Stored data
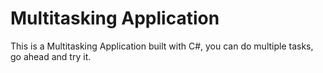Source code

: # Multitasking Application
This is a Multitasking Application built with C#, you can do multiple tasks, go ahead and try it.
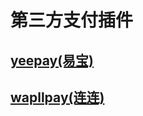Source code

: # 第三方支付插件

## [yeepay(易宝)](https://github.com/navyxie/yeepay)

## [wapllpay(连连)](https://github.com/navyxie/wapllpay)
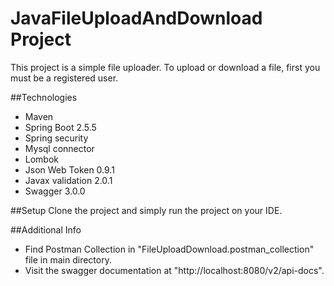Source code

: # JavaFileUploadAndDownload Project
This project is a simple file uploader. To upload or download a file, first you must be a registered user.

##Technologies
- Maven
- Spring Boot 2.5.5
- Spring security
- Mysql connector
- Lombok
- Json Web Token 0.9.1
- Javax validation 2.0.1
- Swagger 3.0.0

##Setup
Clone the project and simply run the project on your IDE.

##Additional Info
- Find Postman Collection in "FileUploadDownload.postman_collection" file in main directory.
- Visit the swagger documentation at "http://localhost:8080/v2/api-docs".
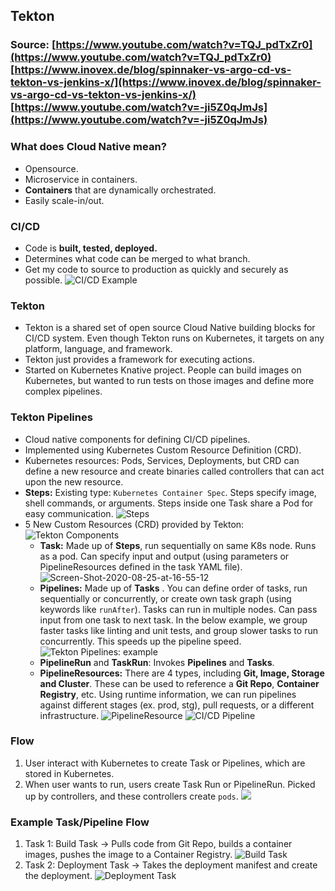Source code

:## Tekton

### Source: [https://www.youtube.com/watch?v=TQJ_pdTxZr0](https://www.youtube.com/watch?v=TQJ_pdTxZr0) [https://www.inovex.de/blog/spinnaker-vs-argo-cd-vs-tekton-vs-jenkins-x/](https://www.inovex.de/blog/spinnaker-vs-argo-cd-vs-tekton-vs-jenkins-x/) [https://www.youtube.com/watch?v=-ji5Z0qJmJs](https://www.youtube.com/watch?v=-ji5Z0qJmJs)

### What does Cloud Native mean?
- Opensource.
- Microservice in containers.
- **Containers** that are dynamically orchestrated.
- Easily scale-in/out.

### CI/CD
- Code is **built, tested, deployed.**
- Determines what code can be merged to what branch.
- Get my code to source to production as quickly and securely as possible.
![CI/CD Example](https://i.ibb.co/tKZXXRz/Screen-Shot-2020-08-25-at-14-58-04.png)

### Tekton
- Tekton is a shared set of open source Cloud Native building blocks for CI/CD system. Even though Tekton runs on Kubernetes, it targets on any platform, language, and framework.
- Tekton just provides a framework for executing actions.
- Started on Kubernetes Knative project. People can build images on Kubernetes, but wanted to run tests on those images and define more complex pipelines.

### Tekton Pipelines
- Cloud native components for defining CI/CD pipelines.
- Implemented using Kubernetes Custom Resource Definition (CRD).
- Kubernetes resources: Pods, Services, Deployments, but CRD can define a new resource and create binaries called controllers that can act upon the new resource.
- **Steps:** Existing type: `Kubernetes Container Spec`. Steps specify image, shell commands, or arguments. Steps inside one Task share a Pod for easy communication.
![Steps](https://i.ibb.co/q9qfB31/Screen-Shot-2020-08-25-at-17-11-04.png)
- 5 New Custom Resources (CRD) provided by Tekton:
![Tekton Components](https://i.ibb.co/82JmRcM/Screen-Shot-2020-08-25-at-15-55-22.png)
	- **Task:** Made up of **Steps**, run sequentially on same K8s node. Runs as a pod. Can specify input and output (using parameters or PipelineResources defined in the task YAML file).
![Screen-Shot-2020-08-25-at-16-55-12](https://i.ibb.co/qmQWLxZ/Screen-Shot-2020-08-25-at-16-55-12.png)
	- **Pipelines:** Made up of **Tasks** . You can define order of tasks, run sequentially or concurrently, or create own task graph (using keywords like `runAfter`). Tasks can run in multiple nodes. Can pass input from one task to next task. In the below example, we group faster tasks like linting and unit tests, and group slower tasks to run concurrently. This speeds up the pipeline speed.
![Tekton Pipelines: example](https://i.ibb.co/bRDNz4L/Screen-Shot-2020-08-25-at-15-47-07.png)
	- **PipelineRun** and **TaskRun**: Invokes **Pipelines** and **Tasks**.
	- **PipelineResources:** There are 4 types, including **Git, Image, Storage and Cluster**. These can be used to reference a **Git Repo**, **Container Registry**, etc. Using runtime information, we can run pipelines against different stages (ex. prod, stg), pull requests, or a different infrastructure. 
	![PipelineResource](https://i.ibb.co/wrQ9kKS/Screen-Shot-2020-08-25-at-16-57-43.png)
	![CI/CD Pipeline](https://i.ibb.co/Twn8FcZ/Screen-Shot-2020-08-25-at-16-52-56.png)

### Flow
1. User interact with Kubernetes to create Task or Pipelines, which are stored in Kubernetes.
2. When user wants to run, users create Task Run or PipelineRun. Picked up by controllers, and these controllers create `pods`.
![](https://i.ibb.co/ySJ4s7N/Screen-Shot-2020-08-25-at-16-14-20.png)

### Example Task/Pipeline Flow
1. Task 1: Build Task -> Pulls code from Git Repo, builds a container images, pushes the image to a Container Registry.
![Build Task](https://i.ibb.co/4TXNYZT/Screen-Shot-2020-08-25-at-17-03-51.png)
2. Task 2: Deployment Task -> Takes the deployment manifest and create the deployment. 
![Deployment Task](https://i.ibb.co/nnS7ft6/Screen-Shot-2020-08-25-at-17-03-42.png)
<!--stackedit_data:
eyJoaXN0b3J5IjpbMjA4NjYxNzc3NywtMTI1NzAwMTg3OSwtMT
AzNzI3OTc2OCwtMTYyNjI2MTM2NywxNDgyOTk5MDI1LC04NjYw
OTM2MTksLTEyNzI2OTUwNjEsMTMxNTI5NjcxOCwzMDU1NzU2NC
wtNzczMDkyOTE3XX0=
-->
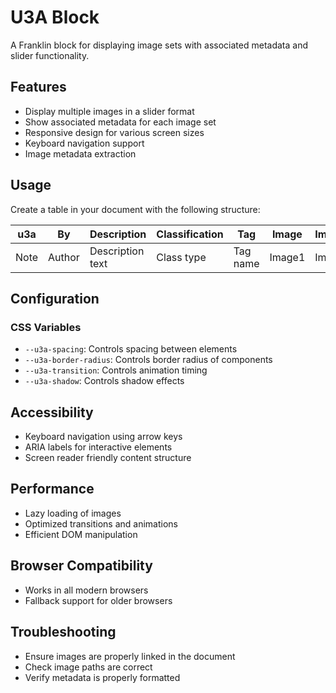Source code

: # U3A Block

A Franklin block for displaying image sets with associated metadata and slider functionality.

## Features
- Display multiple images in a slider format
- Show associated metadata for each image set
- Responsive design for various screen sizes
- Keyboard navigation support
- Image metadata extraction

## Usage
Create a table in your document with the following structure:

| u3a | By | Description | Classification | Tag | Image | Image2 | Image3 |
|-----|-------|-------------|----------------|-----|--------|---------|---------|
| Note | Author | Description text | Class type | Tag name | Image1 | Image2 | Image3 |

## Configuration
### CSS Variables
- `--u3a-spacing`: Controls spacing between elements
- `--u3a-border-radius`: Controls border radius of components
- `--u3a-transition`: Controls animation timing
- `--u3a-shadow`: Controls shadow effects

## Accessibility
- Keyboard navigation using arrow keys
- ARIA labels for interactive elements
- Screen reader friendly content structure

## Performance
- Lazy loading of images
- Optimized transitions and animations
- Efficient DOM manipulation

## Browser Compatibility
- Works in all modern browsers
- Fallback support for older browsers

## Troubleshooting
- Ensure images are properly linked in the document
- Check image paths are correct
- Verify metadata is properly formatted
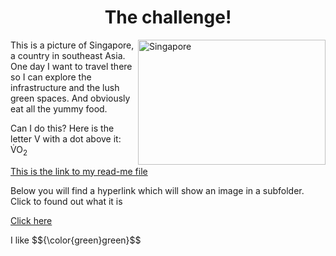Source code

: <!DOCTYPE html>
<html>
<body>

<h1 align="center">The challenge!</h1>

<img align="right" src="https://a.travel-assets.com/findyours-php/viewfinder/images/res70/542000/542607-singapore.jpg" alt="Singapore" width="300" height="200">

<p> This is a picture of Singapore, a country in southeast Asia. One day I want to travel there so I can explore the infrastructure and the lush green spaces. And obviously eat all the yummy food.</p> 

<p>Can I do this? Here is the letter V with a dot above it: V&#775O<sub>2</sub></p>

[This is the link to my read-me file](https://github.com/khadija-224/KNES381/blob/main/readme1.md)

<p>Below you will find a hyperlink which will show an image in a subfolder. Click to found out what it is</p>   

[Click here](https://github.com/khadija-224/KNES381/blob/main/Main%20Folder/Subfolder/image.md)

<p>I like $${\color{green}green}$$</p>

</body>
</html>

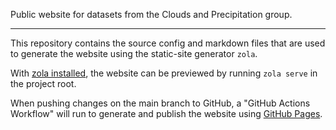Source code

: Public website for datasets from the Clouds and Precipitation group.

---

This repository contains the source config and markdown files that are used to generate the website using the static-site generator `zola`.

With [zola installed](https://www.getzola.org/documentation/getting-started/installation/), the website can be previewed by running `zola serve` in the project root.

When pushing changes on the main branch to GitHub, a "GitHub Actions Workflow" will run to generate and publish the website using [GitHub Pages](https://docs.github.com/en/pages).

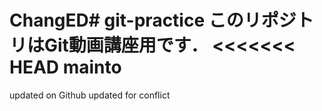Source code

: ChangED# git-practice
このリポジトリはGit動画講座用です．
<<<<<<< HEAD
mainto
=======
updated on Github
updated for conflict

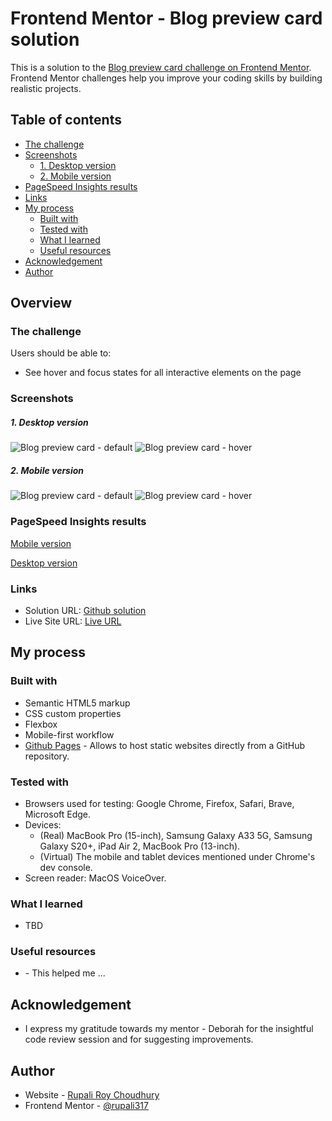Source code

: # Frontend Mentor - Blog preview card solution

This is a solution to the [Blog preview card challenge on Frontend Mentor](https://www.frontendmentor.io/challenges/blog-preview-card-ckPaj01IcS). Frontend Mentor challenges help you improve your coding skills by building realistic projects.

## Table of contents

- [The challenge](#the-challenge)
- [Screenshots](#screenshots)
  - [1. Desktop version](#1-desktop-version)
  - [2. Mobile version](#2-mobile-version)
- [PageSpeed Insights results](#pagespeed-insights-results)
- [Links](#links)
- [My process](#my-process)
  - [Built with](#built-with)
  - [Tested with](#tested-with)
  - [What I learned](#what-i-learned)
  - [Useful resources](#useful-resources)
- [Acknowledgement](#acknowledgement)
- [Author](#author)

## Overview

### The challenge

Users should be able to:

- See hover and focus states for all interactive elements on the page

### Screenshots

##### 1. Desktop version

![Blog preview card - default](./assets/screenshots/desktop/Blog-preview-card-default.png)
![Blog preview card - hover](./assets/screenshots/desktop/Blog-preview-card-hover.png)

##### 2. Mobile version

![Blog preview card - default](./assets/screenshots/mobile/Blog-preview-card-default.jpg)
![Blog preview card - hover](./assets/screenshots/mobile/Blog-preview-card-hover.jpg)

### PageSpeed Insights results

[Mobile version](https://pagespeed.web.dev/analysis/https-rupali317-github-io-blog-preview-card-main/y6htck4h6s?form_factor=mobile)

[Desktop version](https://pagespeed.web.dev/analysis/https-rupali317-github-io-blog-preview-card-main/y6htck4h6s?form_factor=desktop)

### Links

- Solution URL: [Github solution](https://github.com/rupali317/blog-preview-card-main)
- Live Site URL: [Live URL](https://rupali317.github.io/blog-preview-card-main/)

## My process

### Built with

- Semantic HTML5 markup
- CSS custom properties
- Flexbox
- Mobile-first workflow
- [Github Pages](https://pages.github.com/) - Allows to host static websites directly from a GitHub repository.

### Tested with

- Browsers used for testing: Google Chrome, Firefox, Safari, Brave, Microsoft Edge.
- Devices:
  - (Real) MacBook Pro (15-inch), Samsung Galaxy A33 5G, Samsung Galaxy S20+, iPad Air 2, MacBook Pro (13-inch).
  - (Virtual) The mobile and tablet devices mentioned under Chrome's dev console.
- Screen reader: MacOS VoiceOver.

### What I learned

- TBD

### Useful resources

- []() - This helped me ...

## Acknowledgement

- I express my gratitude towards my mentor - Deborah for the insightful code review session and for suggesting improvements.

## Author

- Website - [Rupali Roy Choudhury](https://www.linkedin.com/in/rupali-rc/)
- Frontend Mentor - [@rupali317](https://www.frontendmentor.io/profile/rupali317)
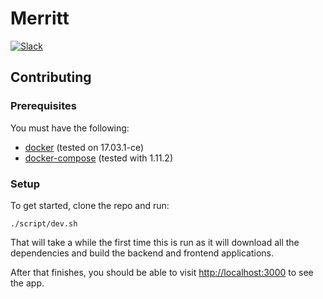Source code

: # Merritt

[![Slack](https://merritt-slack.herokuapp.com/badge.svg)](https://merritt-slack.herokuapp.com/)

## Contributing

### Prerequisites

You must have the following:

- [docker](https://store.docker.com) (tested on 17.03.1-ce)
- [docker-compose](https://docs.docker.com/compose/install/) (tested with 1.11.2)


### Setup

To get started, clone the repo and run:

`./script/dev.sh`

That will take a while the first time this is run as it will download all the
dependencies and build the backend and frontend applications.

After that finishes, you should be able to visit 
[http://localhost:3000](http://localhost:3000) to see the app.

• _YOUR GOAL_:
Pull out all lines of the data with the string "sequentially".

• _THE ANSWER_:
	- **Task:** Made up of **Steps**, run sequentially on same K8s node. Runs as a pod. Can specify input and output (using parameters or PipelineResources defined in the task YAML file).
	- **Pipelines:** Made up of **Tasks** . You can define order of tasks, run sequentially or concurrently, or create own task graph (using keywords like `runAfter`). Tasks can run in multiple nodes. Can pass input from one task to next task. In the below example, we group faster tasks like linting and unit tests, and group slower tasks to run concurrently. This speeds up the pipeline speed.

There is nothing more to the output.